# EXERCISE INSTRUCTIONS
Give the count of lines in the entries below that contain the string "variables", and only that count.

——————

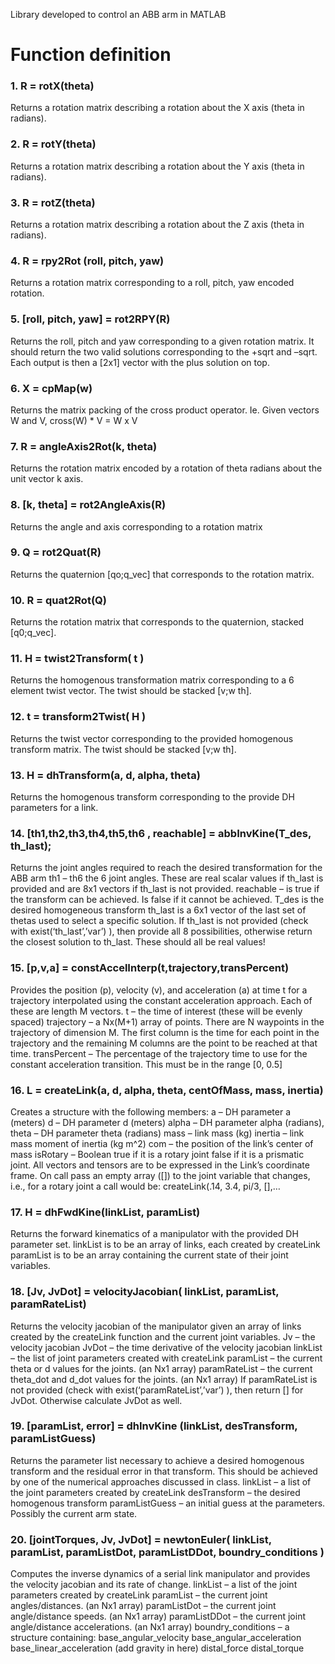 Library developed to control an ABB arm in MATLAB


# Function definition

### 1. R = rotX(theta) 

Returns a rotation matrix describing a rotation
about the X axis (theta in radians).

### 2. R = rotY(theta) 

Returns a rotation matrix describing a rotation
about the Y axis (theta in radians).

### 3. R = rotZ(theta) 

Returns a rotation matrix describing a rotation
about the Z axis (theta in radians).

### 4. R = rpy2Rot (roll, pitch, yaw) 

Returns a rotation matrix corresponding to a roll,
pitch, yaw encoded rotation.

### 5. [roll, pitch, yaw] = rot2RPY(R)

Returns the roll, pitch and yaw corresponding to a
given rotation matrix. It should return the two
valid solutions corresponding to the +sqrt and 
–sqrt. Each output is then a [2x1] vector with
the plus solution on top.

### 6. X = cpMap(w) 

Returns the matrix packing of the cross product
operator. Ie. Given vectors W and V, cross(W) *
V = W x V


### 7. R = angleAxis2Rot(k, theta) 

Returns the rotation matrix encoded by a rotation
of theta radians about the unit vector k axis.


### 8. [k, theta] = rot2AngleAxis(R) 

Returns the angle and axis corresponding to a
rotation matrix

### 9. Q = rot2Quat(R) 

Returns the quaternion [qo;q_vec] that
corresponds to the rotation matrix.

### 10. R = quat2Rot(Q)

Returns the rotation matrix that corresponds to
the quaternion, stacked [q0;q_vec]. 

### 11. H = twist2Transform( t ) 

Returns the homogenous transformation matrix
corresponding to a 6 element twist vector. The
twist should be stacked [v;w th].

### 12. t = transform2Twist( H ) 

Returns the twist vector corresponding to the
provided homogenous transform matrix. The
twist should be stacked [v;w th].

### 13. H = dhTransform(a, d, alpha, theta) 

Returns the homogenous transform corresponding
to the provide DH parameters for a link.

### 14. [th1,th2,th3,th4,th5,th6 , reachable] = abbInvKine(T_des, th_last);

Returns the joint angles required to reach the desired transformation for the ABB arm
th1 – th6 the 6 joint angles. These are real scalar values if th_last is provided and are 8x1 vectors if th_last is not provided.
reachable – is true if the transform can be achieved. Is false if it cannot be achieved.
T_des is the desired homogeneous transform
th_last is a 6x1 vector of the last set of thetas used to select a specific solution. If th_last is not provided (check with exist(‘th_last’,’var’) ), then provide all 8 possibilities, otherwise return the closest solution to th_last. These should all be real values!


### 15. [p,v,a] = constAccelInterp(t,trajectory,transPercent)

Provides the position (p), velocity (v), and acceleration (a) at time t for a trajectory interpolated using the constant acceleration approach. Each of these are length M vectors.
t – the time of interest (these will be evenly spaced)
trajectory – a Nx(M+1) array of points. There are N waypoints in the trajectory of dimension M. The first column is the time for each point in the trajectory and the remaining M columns are the point to be reached at that time.
transPercent – The percentage of the trajectory time to use for the constant acceleration transition. This must be in the range [0, 0.5]


### 16. L = createLink(a, d, alpha, theta, centOfMass, mass, inertia) 

Creates a structure with the following members:
a – DH parameter a (meters)
d – DH parameter d (meters)
alpha – DH parameter alpha (radians),
theta – DH parameter theta (radians)
mass – link mass (kg)
inertia – link mass moment of inertia (kg m^2)
com – the position of the link’s center of mass
isRotary – Boolean true if it is a rotary joint false if it is a prismatic joint.
All vectors and tensors are to be expressed in the Link’s coordinate frame.
On call pass an empty array ([]) to the joint variable that changes, i.e., for a rotary joint a call would be: createLink(.14, 3.4, pi/3, [],…

### 17. H = dhFwdKine(linkList, paramList)

Returns the forward kinematics of a manipulator with the provided DH parameter set.
linkList is to be an array of links, each created by createLink
paramList is to be an array containing the current state of their joint variables.

### 18. [Jv, JvDot] = velocityJacobian( linkList, paramList, paramRateList)

Returns the velocity jacobian of the manipulator given an array of links created by the createLink function and the current joint variables.
Jv – the velocity jacobian
JvDot – the time derivative of the velocity jacobian
linkList – the list of joint parameters created with createLink
paramList – the current theta or d values for the joints. (an Nx1 array)
paramRateList – the current theta_dot and d_dot values for the joints. (an Nx1 array)
If paramRateList is not provided (check with exist(‘paramRateList’,’var’) ), then return [] for JvDot. Otherwise calculate JvDot as well.

### 19. [paramList, error] = dhInvKine (linkList, desTransform, paramListGuess)

Returns the parameter list necessary to achieve a desired homogenous transform and the residual error in that transform. This should be achieved by one of the numerical approaches discussed in class.
linkList – a list of the joint parameters created by createLink
desTransform – the desired homogenous transform
paramListGuess – an initial guess at the parameters. Possibly the current arm state.

### 20. [jointTorques, Jv, JvDot] = newtonEuler( linkList, paramList, paramListDot, paramListDDot, boundry_conditions )

Computes the inverse dynamics of a serial link manipulator and provides the velocity jacobian and its rate of change.
linkList – a list of the joint parameters created by createLink
paramList – the current joint angles/distances. (an Nx1 array)
paramListDot – the current joint angle/distance speeds. (an Nx1 array)
paramListDDot – the current joint angle/distance accelerations. (an Nx1 array)
boundry_conditions – a structure containing:
base_angular_velocity
base_angular_acceleration
base_linear_acceleration (add gravity in here)
distal_force
distal_torque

——————

# EXERCISE RESPONSE
2